**Task to complete:** Search the entries for the word "Figure" and pull out each line that has it.

**Records supplied:**
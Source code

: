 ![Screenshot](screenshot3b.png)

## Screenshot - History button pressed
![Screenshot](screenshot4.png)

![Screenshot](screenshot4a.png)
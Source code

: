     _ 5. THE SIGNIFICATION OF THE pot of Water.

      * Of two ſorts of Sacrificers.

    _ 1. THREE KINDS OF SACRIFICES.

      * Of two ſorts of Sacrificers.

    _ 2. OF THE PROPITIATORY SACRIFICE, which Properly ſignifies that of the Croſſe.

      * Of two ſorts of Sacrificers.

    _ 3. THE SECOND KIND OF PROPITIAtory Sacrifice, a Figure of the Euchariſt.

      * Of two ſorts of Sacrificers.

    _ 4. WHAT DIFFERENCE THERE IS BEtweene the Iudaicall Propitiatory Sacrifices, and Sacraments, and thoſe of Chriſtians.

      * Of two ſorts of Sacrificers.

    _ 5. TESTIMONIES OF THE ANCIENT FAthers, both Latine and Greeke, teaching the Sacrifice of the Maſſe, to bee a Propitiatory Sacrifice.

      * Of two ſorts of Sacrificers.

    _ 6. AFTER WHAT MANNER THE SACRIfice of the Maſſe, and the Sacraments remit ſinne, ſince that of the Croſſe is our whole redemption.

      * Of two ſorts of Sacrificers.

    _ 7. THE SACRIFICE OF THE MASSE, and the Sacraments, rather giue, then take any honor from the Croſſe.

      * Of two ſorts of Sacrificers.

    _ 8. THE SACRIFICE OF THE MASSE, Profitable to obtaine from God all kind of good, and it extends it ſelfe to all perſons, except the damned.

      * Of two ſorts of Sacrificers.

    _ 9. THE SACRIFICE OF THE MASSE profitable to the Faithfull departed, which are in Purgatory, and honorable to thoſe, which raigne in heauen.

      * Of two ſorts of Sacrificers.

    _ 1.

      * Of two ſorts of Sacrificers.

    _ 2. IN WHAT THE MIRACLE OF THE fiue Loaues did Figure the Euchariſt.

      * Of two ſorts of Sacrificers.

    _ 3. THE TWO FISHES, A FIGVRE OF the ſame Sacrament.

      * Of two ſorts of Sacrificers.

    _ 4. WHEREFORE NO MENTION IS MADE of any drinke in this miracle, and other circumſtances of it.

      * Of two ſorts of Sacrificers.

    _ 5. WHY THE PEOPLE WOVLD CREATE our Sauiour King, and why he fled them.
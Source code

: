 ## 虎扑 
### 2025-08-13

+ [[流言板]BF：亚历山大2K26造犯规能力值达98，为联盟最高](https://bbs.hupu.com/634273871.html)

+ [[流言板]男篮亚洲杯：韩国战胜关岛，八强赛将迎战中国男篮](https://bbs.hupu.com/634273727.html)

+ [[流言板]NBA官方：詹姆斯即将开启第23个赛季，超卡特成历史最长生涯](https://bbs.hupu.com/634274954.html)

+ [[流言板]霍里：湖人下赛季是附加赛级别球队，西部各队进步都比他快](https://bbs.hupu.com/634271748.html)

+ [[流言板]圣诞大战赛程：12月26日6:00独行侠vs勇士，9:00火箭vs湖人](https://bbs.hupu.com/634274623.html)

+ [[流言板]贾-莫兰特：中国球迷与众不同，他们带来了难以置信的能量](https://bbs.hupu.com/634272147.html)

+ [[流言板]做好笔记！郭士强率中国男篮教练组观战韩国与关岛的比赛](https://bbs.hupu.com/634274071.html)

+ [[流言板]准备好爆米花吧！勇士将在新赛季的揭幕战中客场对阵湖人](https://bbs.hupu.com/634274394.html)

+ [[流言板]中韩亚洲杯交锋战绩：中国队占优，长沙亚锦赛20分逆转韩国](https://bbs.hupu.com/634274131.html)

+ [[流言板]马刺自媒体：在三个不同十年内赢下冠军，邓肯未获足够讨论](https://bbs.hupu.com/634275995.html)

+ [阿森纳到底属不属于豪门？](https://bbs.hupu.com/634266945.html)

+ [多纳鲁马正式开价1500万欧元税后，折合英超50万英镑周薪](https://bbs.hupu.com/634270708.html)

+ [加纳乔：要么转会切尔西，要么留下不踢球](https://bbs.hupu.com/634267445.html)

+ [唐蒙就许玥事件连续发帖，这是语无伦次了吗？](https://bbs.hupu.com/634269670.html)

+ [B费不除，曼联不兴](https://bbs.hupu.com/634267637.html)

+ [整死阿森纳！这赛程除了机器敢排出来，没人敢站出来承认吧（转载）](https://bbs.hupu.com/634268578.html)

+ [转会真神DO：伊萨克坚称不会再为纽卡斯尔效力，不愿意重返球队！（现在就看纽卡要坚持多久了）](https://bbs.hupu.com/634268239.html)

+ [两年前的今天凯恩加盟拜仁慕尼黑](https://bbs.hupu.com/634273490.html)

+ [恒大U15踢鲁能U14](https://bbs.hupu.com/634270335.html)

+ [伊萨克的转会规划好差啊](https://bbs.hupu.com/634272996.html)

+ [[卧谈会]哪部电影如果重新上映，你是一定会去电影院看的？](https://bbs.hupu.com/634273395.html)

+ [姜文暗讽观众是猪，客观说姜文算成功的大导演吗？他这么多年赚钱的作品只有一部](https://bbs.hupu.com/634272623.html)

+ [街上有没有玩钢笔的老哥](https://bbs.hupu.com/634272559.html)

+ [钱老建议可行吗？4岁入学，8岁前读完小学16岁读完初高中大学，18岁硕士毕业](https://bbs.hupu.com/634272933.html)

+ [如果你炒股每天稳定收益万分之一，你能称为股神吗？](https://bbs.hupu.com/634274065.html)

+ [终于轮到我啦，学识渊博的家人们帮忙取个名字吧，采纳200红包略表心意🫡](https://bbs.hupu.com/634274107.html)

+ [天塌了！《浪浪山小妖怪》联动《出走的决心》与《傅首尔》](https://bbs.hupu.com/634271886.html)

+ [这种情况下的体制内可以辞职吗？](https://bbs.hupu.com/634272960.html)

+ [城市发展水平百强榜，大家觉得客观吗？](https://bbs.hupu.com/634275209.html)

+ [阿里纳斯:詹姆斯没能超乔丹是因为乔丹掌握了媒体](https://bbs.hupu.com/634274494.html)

**Exercise solution:**
    _ 3. THE SECOND KIND OF PROPITIAtory Sacrifice, a Figure of the Euchariſt.
    _ 2. IN WHAT THE MIRACLE OF THE fiue Loaues did Figure the Euchariſt.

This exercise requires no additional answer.